On the other hand, the following is invalid, because if y < 0, the string is not initialized:

let x: String
if y >= 0 {
x = "ok"
}
print(x)

In ordinary functions, definite initialization concerns itself with local variables only. In constructors, definite initialization is also tasked with ensuring that all stored properties of self are fully initialized by the time the constructor returns. This is complicated by the fact that constructors can throw errors, or “fail” by returning nil in Swift.

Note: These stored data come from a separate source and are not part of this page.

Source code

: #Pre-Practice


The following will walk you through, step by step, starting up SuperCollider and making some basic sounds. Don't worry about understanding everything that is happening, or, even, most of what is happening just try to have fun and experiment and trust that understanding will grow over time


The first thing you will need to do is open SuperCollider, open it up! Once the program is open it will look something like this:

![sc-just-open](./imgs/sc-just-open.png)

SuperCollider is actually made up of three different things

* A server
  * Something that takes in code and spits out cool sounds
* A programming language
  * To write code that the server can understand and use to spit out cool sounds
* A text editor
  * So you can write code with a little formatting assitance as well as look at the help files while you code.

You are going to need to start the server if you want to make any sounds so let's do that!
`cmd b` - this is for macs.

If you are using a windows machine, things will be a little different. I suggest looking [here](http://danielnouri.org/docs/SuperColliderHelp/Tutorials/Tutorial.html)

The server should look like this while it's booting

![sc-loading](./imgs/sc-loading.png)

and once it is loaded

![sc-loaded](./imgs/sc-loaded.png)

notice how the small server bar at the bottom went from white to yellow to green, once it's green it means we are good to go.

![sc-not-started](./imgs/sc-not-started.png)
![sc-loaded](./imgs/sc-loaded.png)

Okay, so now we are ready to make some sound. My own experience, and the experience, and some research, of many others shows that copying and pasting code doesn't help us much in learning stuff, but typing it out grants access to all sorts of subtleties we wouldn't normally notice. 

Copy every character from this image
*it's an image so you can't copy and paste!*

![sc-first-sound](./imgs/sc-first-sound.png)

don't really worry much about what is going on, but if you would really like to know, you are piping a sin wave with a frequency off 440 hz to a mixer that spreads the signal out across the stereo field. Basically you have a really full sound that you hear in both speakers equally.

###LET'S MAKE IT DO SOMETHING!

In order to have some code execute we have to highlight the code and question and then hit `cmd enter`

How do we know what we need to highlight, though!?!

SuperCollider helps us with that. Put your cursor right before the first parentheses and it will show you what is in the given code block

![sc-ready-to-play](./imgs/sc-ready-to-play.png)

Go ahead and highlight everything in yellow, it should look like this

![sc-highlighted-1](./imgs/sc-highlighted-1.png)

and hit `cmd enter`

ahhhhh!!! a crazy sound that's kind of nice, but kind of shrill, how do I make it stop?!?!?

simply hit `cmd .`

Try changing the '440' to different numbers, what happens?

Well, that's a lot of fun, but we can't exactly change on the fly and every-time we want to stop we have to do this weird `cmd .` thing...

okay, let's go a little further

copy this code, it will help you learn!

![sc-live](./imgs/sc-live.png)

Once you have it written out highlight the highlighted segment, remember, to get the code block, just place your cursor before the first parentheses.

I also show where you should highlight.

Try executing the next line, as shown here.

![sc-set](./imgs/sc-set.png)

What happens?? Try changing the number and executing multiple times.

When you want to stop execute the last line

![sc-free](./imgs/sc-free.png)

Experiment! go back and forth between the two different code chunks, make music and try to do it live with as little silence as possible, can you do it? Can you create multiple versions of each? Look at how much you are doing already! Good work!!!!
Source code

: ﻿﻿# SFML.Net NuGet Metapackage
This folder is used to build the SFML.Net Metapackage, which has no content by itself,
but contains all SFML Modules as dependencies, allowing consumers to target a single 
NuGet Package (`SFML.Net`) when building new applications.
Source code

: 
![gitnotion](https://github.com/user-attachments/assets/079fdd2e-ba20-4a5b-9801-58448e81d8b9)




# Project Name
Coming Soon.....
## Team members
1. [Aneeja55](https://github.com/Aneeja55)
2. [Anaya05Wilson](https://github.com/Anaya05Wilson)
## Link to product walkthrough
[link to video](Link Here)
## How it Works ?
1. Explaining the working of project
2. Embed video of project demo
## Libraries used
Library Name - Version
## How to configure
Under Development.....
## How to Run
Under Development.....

For example, consider the following class and its constructor:

class OnlineDocument {
let title: String
let contents: String

init(title: String, from url: URL) throws {
self.title = title
self.contents = try OnlineDocument.load(from: url)
try validate()
}
  static func load(from url: URL) throws { ... }
  func validate() throws { ... }
}

A cursory examination should convince you that the self value is definitely initialized by the time the constructor returns successfully — the class has two stored properties, title and contents, both of which are assigned to inside the constructor, and neither property is read before being constructed.

Furthermore, the call to the instance method validate() is only performed after both stored properties have been initialized, meaning that another important invariant is maintained: the self value is not permitted to escape from the constructor before all stored properties have been initialized.

What about the failure paths though? There are two places where the constructor can fail:

  • If the static method load() throws
  • If the instance method validate() throws

Note that if load() throws, the self value in the constructor is only partially initialized; the title property has been initialized, but the contents property has not. So in this failure path, we must take care to release any memory associated with title, without touching contents. Then, we must deallocate the partially-initialized instance of OnlineDocument.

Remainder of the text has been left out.